И потому Бабцеву вдвойне интересно было глянуть, что там за хилая психология возникла на месте былых надежд на рывок к принципиально новым носителям. Журанков поразительным образом готов был сам поднести ему на блюдечке все, или почти все, что до сих пор еще оставалось во тьме.
Банкетное предложение Журанкова было куда как заманчиво.
– Я с удовольствием, – громко сказал Бабцев, видя некоторое удивление и явную нерешительность остальной публики. Все обернулись к нему. И Вовка тоже. В его взгляде Бабцеву почудилось уважение. И он понял, что на правильном пути; даже если тесты эти и чушь собачья, такой взгляд пасынка дорогого стоил. И Бабцев твердо сказал еще раз: – Готов хоть на центрифугу, Костя, – он старательно вдавил во фразу обращение к Журанкову по имени, напоминая и ему, и Вовке, и себе, и тем более – всем остальным, что они с Журанковым на короткой ноге. И подмигнул Вовке. И добавил громко: – Готов отложить ближайший тост и идти хоть сейчас, – улыбнулся, учуяв чуть было не сложившийся сам собой каламбур, и дожал его: – Меняю тост на тест.
– А я отказываюсь, – улыбнувшись, сказала Катерина, и Бабцев сразу подумал, что это она ему в пику.
– Нет, ну почему же, – вежливо, но совершенно без энтузиазма проговорил ее спутник Фомичев. – Интересно…
– А мне неинтересно, – повернулась она к нему. Еще наплачешься, злорадно подумал Бабцев о Фомичеве. Она тебя еще поманежит… – Я не хочу знать о себе ничего, чего я сама не знаю.
– Ну, напрасно, Катя, – с сожалением сказал Журанков. В его фамильярной интонации проскользнуло что-то отеческое: исходный муж, как-никак.
– Я хочу! – решительно заявил Корховой и отставил пустой бокал. Никто за ним не следил специально, но Бабцеву показалось, что под шумок он успел налить себе еще раз, и стало быть, этот бокал у него был пустым не по первому разу, как у остальных, а уже по второму. – Я живу с открытыми глазами! Константин Михайлович, меня запишите в добровольцы!
– Отлично! – обрадовался Журанков. Он был похож на профсоюзного деятеля, записывающего подведомственных работников на какаю-то редкую экскурсию. – Два!
Фомичев после заметной внутренней борьбы нерешительно, с усилием, точно даже в последний момент все еще превозмогая себя, сказал:
– Я бы все-таки тоже попробовал…
Катерина пожала плечами:
– Пробуй, кто тебе мешает.
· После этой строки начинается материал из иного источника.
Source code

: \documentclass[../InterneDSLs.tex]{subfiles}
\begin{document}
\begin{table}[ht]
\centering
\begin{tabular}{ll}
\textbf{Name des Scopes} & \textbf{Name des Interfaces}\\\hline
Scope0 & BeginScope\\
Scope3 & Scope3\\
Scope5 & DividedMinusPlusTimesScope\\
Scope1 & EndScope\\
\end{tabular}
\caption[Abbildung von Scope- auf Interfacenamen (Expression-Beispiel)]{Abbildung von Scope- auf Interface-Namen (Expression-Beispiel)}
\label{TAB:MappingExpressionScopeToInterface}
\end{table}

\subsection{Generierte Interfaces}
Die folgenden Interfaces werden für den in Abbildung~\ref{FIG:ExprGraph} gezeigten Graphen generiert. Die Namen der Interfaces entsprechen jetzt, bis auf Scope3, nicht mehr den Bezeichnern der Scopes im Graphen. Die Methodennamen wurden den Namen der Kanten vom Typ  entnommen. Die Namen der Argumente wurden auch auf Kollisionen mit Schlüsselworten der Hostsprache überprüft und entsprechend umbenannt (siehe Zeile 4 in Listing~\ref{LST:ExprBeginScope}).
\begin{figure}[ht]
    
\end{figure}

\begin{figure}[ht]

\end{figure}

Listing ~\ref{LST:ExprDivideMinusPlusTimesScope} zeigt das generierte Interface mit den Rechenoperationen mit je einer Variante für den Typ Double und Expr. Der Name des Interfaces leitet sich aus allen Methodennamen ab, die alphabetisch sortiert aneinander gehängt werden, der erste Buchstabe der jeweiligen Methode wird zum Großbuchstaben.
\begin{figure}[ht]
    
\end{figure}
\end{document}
Я ведь сказала только, что я не хочу.
– Три! – победно возвестил Журанков. При этакой напористости было даже странно, что ни Наташа, ни Вовка не принимали в игре на соблазнение народа ни малейшего участия и сидели как бы ни при чем. Просто пережидали. Вовка отрешенно глядел себе в тарелку. Это, наверное, что-то значило, но Бабцев никак не мог сообразить, что.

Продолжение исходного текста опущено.